◆ **Requirement**: Your answer is one number, how many lines in the entries include "objects".

:: Study material

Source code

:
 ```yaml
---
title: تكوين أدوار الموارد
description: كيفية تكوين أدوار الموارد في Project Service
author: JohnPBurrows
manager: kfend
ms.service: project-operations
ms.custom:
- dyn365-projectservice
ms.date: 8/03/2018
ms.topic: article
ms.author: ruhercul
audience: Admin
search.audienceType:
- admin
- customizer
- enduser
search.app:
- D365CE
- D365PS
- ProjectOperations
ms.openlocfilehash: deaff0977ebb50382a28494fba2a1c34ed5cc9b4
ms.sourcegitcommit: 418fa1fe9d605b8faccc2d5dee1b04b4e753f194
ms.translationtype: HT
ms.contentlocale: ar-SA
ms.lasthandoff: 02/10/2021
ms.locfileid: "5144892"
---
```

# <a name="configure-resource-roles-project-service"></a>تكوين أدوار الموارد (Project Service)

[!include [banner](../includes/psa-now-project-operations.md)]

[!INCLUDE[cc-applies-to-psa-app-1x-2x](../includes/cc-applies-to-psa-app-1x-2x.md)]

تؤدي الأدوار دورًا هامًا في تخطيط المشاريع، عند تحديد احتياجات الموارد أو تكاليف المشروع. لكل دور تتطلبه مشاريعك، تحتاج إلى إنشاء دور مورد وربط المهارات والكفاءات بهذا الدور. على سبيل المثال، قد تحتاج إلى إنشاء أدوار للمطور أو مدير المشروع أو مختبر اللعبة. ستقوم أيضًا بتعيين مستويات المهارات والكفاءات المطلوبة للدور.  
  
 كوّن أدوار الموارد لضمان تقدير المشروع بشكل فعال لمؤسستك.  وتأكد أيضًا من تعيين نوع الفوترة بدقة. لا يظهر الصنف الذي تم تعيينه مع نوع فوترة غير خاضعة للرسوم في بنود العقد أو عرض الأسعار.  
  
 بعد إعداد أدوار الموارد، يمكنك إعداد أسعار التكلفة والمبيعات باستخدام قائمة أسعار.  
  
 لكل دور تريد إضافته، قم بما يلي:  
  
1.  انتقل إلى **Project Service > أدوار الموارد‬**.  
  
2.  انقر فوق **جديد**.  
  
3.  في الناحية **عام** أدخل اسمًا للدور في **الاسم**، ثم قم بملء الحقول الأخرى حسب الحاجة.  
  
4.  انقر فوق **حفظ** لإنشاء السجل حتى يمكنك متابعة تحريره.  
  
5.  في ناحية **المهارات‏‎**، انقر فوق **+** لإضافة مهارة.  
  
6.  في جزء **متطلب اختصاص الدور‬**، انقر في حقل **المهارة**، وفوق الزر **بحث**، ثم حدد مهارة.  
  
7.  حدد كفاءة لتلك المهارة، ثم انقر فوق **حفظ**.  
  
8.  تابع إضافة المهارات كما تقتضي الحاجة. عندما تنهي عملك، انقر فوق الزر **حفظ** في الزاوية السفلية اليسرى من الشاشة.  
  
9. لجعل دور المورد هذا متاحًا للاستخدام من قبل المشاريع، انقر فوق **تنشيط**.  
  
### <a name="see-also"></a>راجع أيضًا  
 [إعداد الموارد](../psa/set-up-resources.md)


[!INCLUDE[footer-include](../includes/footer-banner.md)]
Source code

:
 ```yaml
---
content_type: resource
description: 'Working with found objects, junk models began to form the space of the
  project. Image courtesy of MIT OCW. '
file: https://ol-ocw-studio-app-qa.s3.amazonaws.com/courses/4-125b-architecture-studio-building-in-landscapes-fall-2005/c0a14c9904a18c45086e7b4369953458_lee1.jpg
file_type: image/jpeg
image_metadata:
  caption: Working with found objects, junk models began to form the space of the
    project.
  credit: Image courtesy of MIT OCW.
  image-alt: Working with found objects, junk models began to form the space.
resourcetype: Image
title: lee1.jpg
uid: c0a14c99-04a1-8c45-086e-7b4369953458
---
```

::::

◆ **Task result**: 3